▶ **Task requirements**
Take the data below and extract the lines from the one with "如果用DataV来制作一张等" to the one with "coordinates | 'on/off' or '1/0' |", inclusive, exactly as written.

○ ○ ○

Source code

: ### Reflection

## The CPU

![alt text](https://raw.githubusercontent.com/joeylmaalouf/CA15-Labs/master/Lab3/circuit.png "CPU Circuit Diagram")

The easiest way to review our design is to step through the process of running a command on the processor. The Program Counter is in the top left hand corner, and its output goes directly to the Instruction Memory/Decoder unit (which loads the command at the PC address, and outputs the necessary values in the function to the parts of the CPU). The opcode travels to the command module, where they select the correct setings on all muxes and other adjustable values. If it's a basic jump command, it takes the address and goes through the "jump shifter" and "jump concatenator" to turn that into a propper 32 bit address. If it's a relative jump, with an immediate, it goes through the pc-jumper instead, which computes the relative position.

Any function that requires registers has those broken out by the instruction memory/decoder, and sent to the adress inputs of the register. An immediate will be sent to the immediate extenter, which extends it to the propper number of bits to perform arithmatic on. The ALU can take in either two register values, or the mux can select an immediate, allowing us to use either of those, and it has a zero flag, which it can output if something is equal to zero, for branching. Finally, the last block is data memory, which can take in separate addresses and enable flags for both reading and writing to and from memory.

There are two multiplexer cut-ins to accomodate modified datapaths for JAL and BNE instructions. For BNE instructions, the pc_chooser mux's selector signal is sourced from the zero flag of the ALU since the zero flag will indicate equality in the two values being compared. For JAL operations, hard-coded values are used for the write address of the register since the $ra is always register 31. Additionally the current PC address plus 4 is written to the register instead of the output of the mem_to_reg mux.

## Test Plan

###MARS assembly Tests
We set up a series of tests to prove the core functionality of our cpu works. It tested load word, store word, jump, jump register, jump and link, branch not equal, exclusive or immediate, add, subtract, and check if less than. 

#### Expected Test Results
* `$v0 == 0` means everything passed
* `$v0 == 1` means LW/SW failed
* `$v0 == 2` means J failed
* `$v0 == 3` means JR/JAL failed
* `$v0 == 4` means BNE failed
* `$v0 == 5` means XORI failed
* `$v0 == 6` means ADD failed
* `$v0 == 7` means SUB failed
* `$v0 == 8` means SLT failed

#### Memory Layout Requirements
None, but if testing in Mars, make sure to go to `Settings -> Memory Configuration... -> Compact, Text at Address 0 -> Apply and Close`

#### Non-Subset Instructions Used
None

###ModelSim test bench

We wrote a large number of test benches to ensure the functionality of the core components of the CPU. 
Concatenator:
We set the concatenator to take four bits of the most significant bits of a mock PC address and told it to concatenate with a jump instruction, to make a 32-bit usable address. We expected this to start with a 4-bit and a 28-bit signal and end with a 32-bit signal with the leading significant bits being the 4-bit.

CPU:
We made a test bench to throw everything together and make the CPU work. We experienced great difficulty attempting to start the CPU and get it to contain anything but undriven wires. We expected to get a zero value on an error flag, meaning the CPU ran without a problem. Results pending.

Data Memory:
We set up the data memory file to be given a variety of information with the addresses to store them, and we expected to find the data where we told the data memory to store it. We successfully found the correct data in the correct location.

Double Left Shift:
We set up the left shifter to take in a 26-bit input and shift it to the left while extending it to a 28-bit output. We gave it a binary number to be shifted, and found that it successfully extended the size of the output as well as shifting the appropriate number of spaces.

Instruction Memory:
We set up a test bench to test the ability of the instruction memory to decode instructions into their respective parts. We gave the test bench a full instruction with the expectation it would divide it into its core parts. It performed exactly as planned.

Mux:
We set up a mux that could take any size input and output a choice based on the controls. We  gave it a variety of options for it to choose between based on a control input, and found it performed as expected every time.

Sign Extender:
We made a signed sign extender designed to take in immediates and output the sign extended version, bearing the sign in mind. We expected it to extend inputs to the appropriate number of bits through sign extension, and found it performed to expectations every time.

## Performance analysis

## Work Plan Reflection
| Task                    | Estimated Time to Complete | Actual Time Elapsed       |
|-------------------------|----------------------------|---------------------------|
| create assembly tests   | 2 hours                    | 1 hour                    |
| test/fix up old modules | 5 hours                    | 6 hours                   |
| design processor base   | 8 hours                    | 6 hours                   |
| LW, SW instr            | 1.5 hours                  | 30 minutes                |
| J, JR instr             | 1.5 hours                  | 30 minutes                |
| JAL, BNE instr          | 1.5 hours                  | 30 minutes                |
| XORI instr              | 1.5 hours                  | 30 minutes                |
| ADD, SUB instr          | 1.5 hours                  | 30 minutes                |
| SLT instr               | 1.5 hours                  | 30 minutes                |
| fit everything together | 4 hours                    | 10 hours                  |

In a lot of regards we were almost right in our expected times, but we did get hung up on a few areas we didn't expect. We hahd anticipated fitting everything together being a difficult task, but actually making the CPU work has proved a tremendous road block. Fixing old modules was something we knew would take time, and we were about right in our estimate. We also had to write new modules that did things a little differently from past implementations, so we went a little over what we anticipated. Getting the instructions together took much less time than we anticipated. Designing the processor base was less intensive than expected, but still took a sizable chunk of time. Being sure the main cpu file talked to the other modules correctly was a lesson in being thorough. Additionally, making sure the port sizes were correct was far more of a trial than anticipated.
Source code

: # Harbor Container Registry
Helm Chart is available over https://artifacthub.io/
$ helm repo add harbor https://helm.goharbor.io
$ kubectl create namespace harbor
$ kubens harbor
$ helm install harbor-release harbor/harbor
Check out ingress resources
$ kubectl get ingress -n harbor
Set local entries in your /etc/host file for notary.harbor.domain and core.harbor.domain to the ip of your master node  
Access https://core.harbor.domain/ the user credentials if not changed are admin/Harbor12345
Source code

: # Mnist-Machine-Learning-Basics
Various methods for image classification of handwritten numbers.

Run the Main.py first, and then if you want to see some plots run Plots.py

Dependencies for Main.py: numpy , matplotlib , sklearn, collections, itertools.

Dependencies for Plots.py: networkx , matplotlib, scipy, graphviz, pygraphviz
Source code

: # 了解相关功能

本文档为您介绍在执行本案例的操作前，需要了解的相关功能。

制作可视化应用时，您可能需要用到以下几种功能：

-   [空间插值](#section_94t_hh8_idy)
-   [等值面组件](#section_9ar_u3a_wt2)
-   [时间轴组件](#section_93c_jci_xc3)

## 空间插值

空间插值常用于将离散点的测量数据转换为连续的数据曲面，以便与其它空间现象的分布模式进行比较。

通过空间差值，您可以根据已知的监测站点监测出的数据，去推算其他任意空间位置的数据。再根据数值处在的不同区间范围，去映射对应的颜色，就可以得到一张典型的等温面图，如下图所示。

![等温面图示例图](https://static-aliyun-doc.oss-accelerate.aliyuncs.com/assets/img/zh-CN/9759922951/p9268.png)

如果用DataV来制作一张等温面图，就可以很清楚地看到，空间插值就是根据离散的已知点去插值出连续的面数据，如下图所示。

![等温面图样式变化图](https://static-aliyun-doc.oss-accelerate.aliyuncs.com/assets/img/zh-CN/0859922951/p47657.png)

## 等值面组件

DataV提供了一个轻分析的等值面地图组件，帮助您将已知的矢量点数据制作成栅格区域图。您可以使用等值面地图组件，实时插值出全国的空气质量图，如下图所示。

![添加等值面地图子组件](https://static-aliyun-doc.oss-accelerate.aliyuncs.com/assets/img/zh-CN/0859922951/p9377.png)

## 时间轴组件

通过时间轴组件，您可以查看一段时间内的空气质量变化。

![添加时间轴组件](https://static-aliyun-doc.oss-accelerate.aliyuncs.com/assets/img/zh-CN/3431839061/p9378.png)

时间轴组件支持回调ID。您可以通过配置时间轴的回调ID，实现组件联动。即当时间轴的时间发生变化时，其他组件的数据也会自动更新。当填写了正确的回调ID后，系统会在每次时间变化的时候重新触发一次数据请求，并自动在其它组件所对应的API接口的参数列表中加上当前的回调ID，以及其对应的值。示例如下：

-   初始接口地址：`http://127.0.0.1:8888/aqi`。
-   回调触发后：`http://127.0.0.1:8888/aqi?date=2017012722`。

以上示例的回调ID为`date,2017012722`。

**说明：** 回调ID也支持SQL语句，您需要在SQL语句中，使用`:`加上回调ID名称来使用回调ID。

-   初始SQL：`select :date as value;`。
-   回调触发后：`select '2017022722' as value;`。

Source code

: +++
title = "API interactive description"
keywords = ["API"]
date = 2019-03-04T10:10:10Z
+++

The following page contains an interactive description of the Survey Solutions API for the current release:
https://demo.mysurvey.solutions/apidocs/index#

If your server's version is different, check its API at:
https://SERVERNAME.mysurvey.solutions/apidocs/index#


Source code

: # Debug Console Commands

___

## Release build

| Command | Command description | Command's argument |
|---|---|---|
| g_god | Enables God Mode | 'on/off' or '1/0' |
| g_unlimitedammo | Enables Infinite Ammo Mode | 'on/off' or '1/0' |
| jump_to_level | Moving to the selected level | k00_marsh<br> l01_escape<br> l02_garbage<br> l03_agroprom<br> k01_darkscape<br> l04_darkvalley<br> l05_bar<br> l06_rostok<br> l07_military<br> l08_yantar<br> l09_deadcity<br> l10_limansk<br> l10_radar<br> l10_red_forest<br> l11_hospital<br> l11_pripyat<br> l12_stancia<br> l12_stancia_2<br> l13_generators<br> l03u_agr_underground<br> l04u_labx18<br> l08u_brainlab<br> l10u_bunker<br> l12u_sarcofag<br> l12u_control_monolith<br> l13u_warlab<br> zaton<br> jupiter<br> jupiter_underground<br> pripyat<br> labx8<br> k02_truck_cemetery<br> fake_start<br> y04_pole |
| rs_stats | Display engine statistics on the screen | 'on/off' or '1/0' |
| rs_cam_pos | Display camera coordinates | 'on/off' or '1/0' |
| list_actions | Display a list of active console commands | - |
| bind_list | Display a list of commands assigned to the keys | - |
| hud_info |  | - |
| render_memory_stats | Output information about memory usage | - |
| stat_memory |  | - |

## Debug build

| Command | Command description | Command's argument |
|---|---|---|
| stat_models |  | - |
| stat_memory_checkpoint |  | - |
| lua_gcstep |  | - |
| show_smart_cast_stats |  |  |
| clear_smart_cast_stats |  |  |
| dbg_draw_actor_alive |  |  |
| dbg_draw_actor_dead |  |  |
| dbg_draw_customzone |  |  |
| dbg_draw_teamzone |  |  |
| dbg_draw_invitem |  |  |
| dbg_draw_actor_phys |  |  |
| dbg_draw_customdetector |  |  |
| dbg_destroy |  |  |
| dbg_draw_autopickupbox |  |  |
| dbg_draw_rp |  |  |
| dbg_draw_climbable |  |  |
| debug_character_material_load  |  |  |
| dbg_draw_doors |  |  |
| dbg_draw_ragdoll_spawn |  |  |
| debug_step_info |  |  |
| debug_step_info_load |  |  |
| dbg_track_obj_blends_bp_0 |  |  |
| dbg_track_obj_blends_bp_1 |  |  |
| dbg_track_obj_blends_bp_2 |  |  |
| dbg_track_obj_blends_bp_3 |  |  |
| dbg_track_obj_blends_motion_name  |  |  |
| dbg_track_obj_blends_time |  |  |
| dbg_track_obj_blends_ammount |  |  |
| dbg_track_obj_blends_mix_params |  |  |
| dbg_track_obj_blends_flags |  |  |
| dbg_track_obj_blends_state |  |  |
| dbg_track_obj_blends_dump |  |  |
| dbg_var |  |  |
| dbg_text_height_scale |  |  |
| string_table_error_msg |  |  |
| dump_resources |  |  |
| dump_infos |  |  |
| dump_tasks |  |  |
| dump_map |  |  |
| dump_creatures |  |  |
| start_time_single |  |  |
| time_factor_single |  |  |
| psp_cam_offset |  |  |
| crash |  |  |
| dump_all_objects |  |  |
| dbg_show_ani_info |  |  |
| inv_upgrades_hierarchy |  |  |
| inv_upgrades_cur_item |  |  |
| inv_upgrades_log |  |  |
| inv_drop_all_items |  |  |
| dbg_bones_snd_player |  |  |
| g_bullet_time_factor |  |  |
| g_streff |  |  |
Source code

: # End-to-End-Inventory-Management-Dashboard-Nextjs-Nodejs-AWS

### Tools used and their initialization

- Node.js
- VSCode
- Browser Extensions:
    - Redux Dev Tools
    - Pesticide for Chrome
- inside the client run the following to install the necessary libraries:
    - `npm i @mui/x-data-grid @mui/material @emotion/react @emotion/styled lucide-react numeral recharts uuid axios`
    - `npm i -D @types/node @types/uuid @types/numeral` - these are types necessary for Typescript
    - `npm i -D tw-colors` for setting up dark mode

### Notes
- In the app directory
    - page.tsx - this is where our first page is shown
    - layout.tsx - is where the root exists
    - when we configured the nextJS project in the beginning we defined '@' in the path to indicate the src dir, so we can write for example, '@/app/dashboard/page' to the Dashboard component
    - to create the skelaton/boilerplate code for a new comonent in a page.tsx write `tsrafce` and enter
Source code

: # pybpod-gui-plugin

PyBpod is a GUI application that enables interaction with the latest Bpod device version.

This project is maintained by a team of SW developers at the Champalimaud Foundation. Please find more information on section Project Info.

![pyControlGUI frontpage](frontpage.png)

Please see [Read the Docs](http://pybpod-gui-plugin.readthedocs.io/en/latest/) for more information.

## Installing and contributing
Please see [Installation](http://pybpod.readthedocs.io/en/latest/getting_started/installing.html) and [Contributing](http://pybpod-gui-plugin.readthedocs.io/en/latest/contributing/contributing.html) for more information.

○ ○ ○

▶ **Answer below**
如果用DataV来制作一张等温面图，就可以很清楚地看到，空间插值就是根据离散的已知点去插值出连续的面数据，如下图所示。

![等温面图样式变化图](https://static-aliyun-doc.oss-accelerate.aliyuncs.com/assets/img/zh-CN/0859922951/p47657.png)

## 等值面组件

DataV提供了一个轻分析的等值面地图组件，帮助您将已知的矢量点数据制作成栅格区域图。您可以使用等值面地图组件，实时插值出全国的空气质量图，如下图所示。

![添加等值面地图子组件](https://static-aliyun-doc.oss-accelerate.aliyuncs.com/assets/img/zh-CN/0859922951/p9377.png)

## 时间轴组件

通过时间轴组件，您可以查看一段时间内的空气质量变化。

![添加时间轴组件](https://static-aliyun-doc.oss-accelerate.aliyuncs.com/assets/img/zh-CN/3431839061/p9378.png)

时间轴组件支持回调ID。您可以通过配置时间轴的回调ID，实现组件联动。即当时间轴的时间发生变化时，其他组件的数据也会自动更新。当填写了正确的回调ID后，系统会在每次时间变化的时候重新触发一次数据请求，并自动在其它组件所对应的API接口的参数列表中加上当前的回调ID，以及其对应的值。示例如下：

-   初始接口地址：`http://127.0.0.1:8888/aqi`。
-   回调触发后：`http://127.0.0.1:8888/aqi?date=2017012722`。

以上示例的回调ID为`date,2017012722`。

**说明：** 回调ID也支持SQL语句，您需要在SQL语句中，使用`:`加上回调ID名称来使用回调ID。

-   初始SQL：`select :date as value;`。
-   回调触发后：`select '2017022722' as value;`。

Source code

: +++
title = "API interactive description"
keywords = ["API"]
date = 2019-03-04T10:10:10Z
+++

The following page contains an interactive description of the Survey Solutions API for the current release:
https://demo.mysurvey.solutions/apidocs/index#

If your server's version is different, check its API at:
https://SERVERNAME.mysurvey.solutions/apidocs/index#


Source code

: # Debug Console Commands

___

## Release build

| Command | Command description | Command's argument |
|---|---|---|
| g_god | Enables God Mode | 'on/off' or '1/0' |
| g_unlimitedammo | Enables Infinite Ammo Mode | 'on/off' or '1/0' |
| jump_to_level | Moving to the selected level | k00_marsh<br> l01_escape<br> l02_garbage<br> l03_agroprom<br> k01_darkscape<br> l04_darkvalley<br> l05_bar<br> l06_rostok<br> l07_military<br> l08_yantar<br> l09_deadcity<br> l10_limansk<br> l10_radar<br> l10_red_forest<br> l11_hospital<br> l11_pripyat<br> l12_stancia<br> l12_stancia_2<br> l13_generators<br> l03u_agr_underground<br> l04u_labx18<br> l08u_brainlab<br> l10u_bunker<br> l12u_sarcofag<br> l12u_control_monolith<br> l13u_warlab<br> zaton<br> jupiter<br> jupiter_underground<br> pripyat<br> labx8<br> k02_truck_cemetery<br> fake_start<br> y04_pole |
| rs_stats | Display engine statistics on the screen | 'on/off' or '1/0' |
| rs_cam_pos | Display camera coordinates | 'on/off' or '1/0' |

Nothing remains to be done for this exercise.